Immunological disorders are frequently found in people with specific learning difficulties. The human immune response also follows a circadian cycle (Levy et al.,1991) and most immune cells express circadian clocks and present a wide array of genes expressed with a 24 hr rhythm, and alterations in circadian rhythms lead to disturbed immune responses. N Labrecque 2015

 

Some Possible Solutions

 

Please note that I am not a medical professional or chronobiologist. I am however dyslexic and so interested in a holistic approach to understanding this condition.

 

'If it is' found that dyslexia and other specific learning difficulties are related to circadian rhythms then there are some possible solutions.

 

Melatonin treatments are not a simple answer and there is limited evidence of their effect on people with specific learning difficulties. Over production of melatonin can also have serious side effects.

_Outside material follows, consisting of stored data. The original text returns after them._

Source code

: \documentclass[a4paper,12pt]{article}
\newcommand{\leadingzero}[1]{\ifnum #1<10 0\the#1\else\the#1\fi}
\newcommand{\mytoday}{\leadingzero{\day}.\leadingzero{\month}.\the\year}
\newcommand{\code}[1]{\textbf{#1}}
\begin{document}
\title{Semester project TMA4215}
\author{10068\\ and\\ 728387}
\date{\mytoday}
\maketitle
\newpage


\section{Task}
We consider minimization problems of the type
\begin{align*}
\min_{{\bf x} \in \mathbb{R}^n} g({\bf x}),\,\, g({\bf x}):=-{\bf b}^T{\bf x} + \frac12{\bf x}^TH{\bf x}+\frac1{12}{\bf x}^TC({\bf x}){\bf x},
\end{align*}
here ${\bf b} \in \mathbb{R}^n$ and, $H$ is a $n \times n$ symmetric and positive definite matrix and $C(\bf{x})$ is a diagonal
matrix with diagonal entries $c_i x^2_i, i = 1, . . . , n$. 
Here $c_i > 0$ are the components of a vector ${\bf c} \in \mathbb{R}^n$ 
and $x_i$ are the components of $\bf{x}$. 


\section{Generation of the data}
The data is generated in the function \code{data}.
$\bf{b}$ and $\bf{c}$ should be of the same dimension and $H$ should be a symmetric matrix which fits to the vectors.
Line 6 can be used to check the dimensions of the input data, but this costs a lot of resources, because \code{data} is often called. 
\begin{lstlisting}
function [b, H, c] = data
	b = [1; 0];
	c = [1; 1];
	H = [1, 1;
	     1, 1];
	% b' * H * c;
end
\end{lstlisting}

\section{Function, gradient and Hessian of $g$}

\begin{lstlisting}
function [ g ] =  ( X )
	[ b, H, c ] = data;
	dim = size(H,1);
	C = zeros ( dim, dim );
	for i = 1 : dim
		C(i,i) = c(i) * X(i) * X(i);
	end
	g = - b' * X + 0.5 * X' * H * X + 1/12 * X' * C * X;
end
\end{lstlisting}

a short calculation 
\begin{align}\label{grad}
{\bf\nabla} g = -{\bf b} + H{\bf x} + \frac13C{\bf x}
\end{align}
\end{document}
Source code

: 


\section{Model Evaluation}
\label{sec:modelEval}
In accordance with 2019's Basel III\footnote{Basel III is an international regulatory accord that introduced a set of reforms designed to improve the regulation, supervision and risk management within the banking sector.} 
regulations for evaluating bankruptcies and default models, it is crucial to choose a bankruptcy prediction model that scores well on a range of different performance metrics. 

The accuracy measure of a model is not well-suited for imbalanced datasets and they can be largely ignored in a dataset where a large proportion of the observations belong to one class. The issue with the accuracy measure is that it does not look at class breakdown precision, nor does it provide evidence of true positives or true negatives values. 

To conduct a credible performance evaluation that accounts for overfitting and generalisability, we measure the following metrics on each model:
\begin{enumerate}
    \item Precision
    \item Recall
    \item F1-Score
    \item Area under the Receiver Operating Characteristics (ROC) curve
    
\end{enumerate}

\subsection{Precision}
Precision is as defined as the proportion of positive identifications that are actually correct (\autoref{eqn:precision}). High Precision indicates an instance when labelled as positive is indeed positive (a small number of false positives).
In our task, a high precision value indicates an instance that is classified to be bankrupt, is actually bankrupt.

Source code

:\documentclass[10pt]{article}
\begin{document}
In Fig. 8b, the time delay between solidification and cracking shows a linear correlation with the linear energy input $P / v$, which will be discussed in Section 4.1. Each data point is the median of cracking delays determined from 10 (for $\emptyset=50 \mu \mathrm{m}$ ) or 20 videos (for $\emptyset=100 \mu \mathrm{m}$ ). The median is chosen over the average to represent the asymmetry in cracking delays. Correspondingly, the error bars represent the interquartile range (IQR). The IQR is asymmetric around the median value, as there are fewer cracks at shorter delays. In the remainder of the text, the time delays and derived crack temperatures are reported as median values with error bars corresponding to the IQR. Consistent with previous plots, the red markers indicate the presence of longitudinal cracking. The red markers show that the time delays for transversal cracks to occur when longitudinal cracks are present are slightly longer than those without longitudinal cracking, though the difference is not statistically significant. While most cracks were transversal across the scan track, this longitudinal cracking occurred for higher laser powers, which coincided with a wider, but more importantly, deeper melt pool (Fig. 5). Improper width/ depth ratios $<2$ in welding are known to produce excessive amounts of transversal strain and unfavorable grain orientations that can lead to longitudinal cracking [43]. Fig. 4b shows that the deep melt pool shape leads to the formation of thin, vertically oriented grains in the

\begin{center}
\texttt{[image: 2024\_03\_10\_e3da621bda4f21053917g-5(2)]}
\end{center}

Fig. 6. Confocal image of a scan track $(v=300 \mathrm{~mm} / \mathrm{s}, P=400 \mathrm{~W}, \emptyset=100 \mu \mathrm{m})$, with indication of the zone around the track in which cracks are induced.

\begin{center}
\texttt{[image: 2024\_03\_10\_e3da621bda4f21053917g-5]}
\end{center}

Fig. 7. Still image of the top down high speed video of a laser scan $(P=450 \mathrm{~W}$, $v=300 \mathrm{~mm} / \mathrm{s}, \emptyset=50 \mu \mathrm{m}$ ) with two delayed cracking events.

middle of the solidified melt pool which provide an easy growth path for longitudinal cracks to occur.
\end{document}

There are however various ways of naturally entraining the circadian clock e.g through light exposure, temperature, nutrition (K Peukuri 2011). Due to the link between circadian rhythms and the metabolism, chrononutrition is emerging as a key form of intervention is addressing circadian dysfunction (e.g J D Johnston 2016).

 

There can also be consideration of equipment that effect circadian rhythms such as blue screens on computers and mobile phones, and use of stimulants such as coffee.

 

It will also be important for educators to recognise the influence of circadian rhythms in the learning environment (and recognising these may be different for some students).